CSTO cannot ignore potential Afghan threats - Tajik parliament speaker

DUSHANBE. June 3 (Interfax) - The Collective Security Treaty Organization (CSTO) cannot ignore potential threats emanating from Afghanistan, the Chairman of the upper chamber of the Tajik parliament, Rustam Emomali, told the CSTO Parliamentary Assembly in Almaty on Monday.

"We cannot ignore potential threats on the southern frontiers of our organization emanating from our neighbor, Afghanistan. The current situation in that country remains complicated due to a whole host of factors, and unfortunately there seems to be real progress in terms of its improvement," Emomali was quoted on social media as saying.

"Afghanistan has again turned into breeding ground for terrorism, with tens of terrorist and extremist groups bolstering their positions on its soil, and rising volumes of cultivation, production and illicit trafficking of Afghan drugs, including synthetic ones," he said.

There is also an increasing risk of Afghanistan's "destructive ideology of religious radicalism [spreading] to our countries," he said.

"Already Afghanistan is hosting more than a thousand religious madrasahs, most of which are in the Afghan provinces bordering the CSTO's southern frontier.
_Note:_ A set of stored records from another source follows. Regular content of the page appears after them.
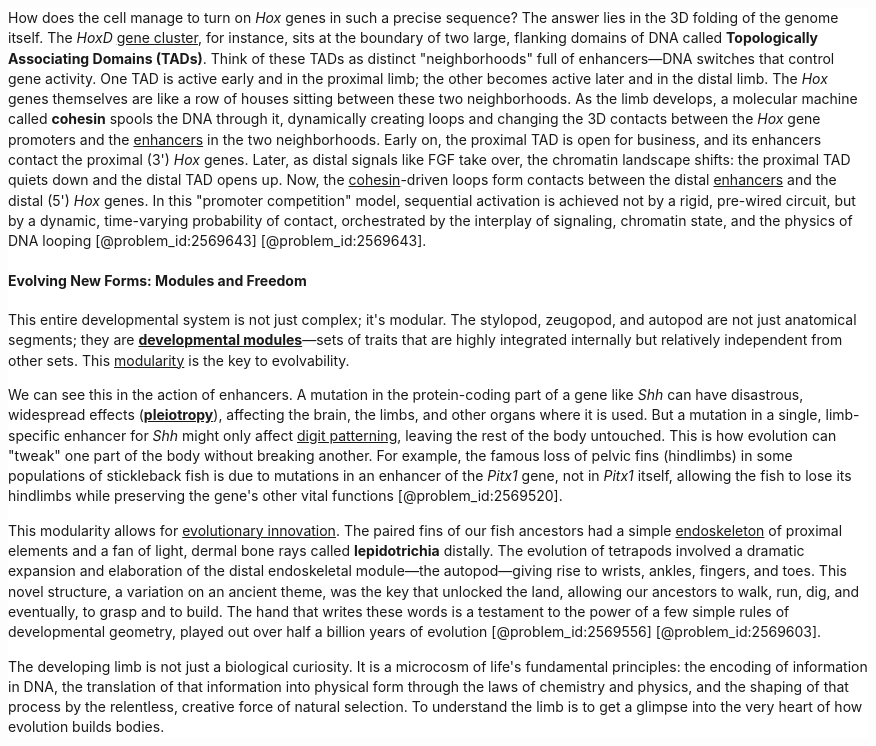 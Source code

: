 How does the cell manage to turn on *Hox* genes in such a precise sequence? The answer lies in the 3D folding of the genome itself. The *HoxD* [gene cluster](@article_id:267931), for instance, sits at the boundary of two large, flanking domains of DNA called **Topologically Associating Domains (TADs)**. Think of these TADs as distinct "neighborhoods" full of enhancers—DNA switches that control gene activity. One TAD is active early and in the proximal limb; the other becomes active later and in the distal limb. The *Hox* genes themselves are like a row of houses sitting between these two neighborhoods. As the limb develops, a molecular machine called **cohesin** spools the DNA through it, dynamically creating loops and changing the 3D contacts between the *Hox* gene promoters and the [enhancers](@article_id:139705) in the two neighborhoods. Early on, the proximal TAD is open for business, and its enhancers contact the proximal (3') *Hox* genes. Later, as distal signals like FGF take over, the chromatin landscape shifts: the proximal TAD quiets down and the distal TAD opens up. Now, the [cohesin](@article_id:143568)-driven loops form contacts between the distal [enhancers](@article_id:139705) and the distal (5') *Hox* genes. In this "promoter competition" model, sequential activation is achieved not by a rigid, pre-wired circuit, but by a dynamic, time-varying probability of contact, orchestrated by the interplay of signaling, chromatin state, and the physics of DNA looping [@problem_id:2569643] [@problem_id:2569643].

#### Evolving New Forms: Modules and Freedom

This entire developmental system is not just complex; it's modular. The stylopod, zeugopod, and autopod are not just anatomical segments; they are **[developmental modules](@article_id:168259)**—sets of traits that are highly integrated internally but relatively independent from other sets. This [modularity](@article_id:191037) is the key to evolvability.

We can see this in the action of enhancers. A mutation in the protein-coding part of a gene like *Shh* can have disastrous, widespread effects (**[pleiotropy](@article_id:139028)**), affecting the brain, the limbs, and other organs where it is used. But a mutation in a single, limb-specific enhancer for *Shh* might only affect [digit patterning](@article_id:199881), leaving the rest of the body untouched. This is how evolution can "tweak" one part of the body without breaking another. For example, the famous loss of pelvic fins (hindlimbs) in some populations of stickleback fish is due to mutations in an enhancer of the *Pitx1* gene, not in *Pitx1* itself, allowing the fish to lose its hindlimbs while preserving the gene's other vital functions [@problem_id:2569520].

This modularity allows for [evolutionary innovation](@article_id:271914). The paired fins of our fish ancestors had a simple [endoskeleton](@article_id:274531) of proximal elements and a fan of light, dermal bone rays called **lepidotrichia** distally. The evolution of tetrapods involved a dramatic expansion and elaboration of the distal endoskeletal module—the autopod—giving rise to wrists, ankles, fingers, and toes. This novel structure, a variation on an ancient theme, was the key that unlocked the land, allowing our ancestors to walk, run, dig, and eventually, to grasp and to build. The hand that writes these words is a testament to the power of a few simple rules of developmental geometry, played out over half a billion years of evolution [@problem_id:2569556] [@problem_id:2569603].

The developing limb is not just a biological curiosity. It is a microcosm of life's fundamental principles: the encoding of information in DNA, the translation of that information into physical form through the laws of chemistry and physics, and the shaping of that process by the relentless, creative force of natural selection. To understand the limb is to get a glimpse into the very heart of how evolution builds bodies.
These centers train suicide jihadists, among others," Emomali said.

A continuance of this situation in Afghanistan could have long-term negative effects for the CSTO region, he said.

"In the circumstances, we think it is time for the CSTO to adopt and implement the targeted inter-state program to secure the Tajik-Afghan border, which is currently at the stage of being signed," Emomali said.

As global challenges and threats are increasing, so is the urgency of close interaction in the political dimension and of broader and more efficient military, military-technical and military-economic cooperation within the CSTO, he said.